Task goal: Copy the records below exactly. Include all of them.

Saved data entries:
********************

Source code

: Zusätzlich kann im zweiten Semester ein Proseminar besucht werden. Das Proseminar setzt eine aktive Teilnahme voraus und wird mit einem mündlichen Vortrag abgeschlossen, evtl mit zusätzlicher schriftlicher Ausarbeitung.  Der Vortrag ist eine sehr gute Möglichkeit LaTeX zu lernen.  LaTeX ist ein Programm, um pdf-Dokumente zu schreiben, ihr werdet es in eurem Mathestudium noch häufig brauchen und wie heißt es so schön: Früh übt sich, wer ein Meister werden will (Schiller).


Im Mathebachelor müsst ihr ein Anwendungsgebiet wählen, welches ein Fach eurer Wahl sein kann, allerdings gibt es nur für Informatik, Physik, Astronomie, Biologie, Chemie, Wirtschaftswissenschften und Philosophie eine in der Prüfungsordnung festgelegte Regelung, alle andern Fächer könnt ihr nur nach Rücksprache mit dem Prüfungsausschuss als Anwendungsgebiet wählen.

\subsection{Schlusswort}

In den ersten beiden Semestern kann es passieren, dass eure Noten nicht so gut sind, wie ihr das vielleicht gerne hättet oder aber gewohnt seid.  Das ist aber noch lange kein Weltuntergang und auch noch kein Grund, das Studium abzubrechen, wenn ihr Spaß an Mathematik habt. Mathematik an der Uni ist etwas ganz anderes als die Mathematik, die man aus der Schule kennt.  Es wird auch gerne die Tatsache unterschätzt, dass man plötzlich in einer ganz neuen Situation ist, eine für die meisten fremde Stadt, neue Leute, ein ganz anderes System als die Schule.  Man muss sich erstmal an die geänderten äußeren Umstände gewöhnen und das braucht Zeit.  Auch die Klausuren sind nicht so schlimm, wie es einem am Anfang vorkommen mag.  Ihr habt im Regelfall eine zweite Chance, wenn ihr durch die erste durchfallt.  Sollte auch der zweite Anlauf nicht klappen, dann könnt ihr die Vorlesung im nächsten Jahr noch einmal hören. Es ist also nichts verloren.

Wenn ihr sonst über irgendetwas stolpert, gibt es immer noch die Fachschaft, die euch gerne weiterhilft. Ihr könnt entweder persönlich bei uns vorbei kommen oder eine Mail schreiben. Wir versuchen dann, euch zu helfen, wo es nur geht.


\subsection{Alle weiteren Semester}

********************

Result:
Source code

: Zusätzlich kann im zweiten Semester ein Proseminar besucht werden. Das Proseminar setzt eine aktive Teilnahme voraus und wird mit einem mündlichen Vortrag abgeschlossen, evtl mit zusätzlicher schriftlicher Ausarbeitung.  Der Vortrag ist eine sehr gute Möglichkeit LaTeX zu lernen.  LaTeX ist ein Programm, um pdf-Dokumente zu schreiben, ihr werdet es in eurem Mathestudium noch häufig brauchen und wie heißt es so schön: Früh übt sich, wer ein Meister werden will (Schiller).


Im Mathebachelor müsst ihr ein Anwendungsgebiet wählen, welches ein Fach eurer Wahl sein kann, allerdings gibt es nur für Informatik, Physik, Astronomie, Biologie, Chemie, Wirtschaftswissenschften und Philosophie eine in der Prüfungsordnung festgelegte Regelung, alle andern Fächer könnt ihr nur nach Rücksprache mit dem Prüfungsausschuss als Anwendungsgebiet wählen.

\subsection{Schlusswort}

In den ersten beiden Semestern kann es passieren, dass eure Noten nicht so gut sind, wie ihr das vielleicht gerne hättet oder aber gewohnt seid.  Das ist aber noch lange kein Weltuntergang und auch noch kein Grund, das Studium abzubrechen, wenn ihr Spaß an Mathematik habt. Mathematik an der Uni ist etwas ganz anderes als die Mathematik, die man aus der Schule kennt.  Es wird auch gerne die Tatsache unterschätzt, dass man plötzlich in einer ganz neuen Situation ist, eine für die meisten fremde Stadt, neue Leute, ein ganz anderes System als die Schule.  Man muss sich erstmal an die geänderten äußeren Umstände gewöhnen und das braucht Zeit.  Auch die Klausuren sind nicht so schlimm, wie es einem am Anfang vorkommen mag.  Ihr habt im Regelfall eine zweite Chance, wenn ihr durch die erste durchfallt.  Sollte auch der zweite Anlauf nicht klappen, dann könnt ihr die Vorlesung im nächsten Jahr noch einmal hören. Es ist also nichts verloren.

Wenn ihr sonst über irgendetwas stolpert, gibt es immer noch die Fachschaft, die euch gerne weiterhilft. Ihr könnt entweder persönlich bei uns vorbei kommen oder eine Mail schreiben. Wir versuchen dann, euch zu helfen, wo es nur geht.


\subsection{Alle weiteren Semester}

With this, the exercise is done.